On 15 June 2023 has been adopted a new law amending notably the law of 10 August 1915 concerning commercial companies, with a view to transposing Directive (EU) 2019/1151 of European Parliament and of the Council of 20 June 2019 regarding the use of digital tools and processes in company law. As at the end of June 2023, it has still not been published in Memorial A, such that a question mark as to its effective date remains.

The aims of Directive (EU) 2019/1151 is to establish rules relating to:

  • the online incorporation of public limited companies (sociétés anonymes – SA), partnerships limited by shares (sociétés en commandite par actions – SCA), and private limited liability companies (sociétés à responsabilité limitée – SARL);
  • the online registration of branches;
  • the online filing of deeds and information by companies and branches;
  • improved exchange of information via the system of Business Registers Interconnection System (BRIS); and
  • and better access to information on companies and branches.

Directive 2019/1151 (amending Directive 2017/1132) not only requires that authentic instruments for the incorporation of companies falling within its scope can be drawn up in electronic format, but also that they can be drawn up remotely. The Directive only allows for the possibility of requiring physical presence of a party to the deed of incorporation of the company in specific cases, such as suspicion of falsification of identity or the existence of reasons giving rise to suspicion of non-respect of rules aimed at guaranteeing that parties to the deed have the necessary legal capacity and the power to represent the company, as well as in the event that the payment of the share capital includes a contribution in kind.

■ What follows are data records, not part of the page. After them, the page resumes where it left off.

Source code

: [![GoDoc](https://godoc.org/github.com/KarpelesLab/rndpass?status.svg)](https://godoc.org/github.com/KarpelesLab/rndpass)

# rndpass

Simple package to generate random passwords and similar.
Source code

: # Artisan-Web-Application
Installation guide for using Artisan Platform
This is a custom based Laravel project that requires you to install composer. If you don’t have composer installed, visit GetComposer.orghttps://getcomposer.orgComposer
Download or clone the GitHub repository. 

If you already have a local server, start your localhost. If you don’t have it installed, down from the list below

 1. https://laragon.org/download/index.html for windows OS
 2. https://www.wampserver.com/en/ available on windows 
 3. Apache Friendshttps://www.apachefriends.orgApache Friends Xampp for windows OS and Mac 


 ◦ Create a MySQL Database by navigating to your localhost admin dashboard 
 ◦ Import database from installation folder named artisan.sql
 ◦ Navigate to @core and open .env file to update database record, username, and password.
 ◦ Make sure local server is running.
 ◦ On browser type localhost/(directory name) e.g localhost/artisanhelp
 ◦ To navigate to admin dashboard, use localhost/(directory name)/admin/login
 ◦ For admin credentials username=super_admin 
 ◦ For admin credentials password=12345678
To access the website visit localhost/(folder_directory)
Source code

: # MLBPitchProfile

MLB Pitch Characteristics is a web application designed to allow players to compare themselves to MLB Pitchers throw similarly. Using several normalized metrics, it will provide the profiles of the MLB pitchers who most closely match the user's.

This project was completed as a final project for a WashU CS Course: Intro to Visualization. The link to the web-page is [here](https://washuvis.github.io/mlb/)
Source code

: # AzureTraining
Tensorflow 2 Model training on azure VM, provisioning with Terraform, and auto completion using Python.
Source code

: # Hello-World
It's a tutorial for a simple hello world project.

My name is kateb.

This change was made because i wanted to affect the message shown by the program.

The Directive also aims to strengthen the flow of information exchange between business registers of the Member States via the BRIS and to guarantee better access to information on branches of companies to citizens.

I. Use of electronic format

Deeds and authentic instruments, as well as copies thereof, may eventually be drawn up in electronic format under the conditions and in the forms laid down by laws and regulations, provided that:

1. the person having received or established them can be duly identified;

2. the technical process used to create them guarantees the integrity of their content from the moment they are created in their final form; and

3. the technical process used to establish them allows them to be represented in a way that is intelligible to humans.

They are valid as originals when they meet these requirements. All electronically signed deeds are deemed to have been signed at the office and in front of the instrumental notary and on the date indicated in the deed. The date indicated by the notary in the deed is authentic.

The notaries’ association has to make available simple standard articles of association, free of charge, for the purpose of online incorporation.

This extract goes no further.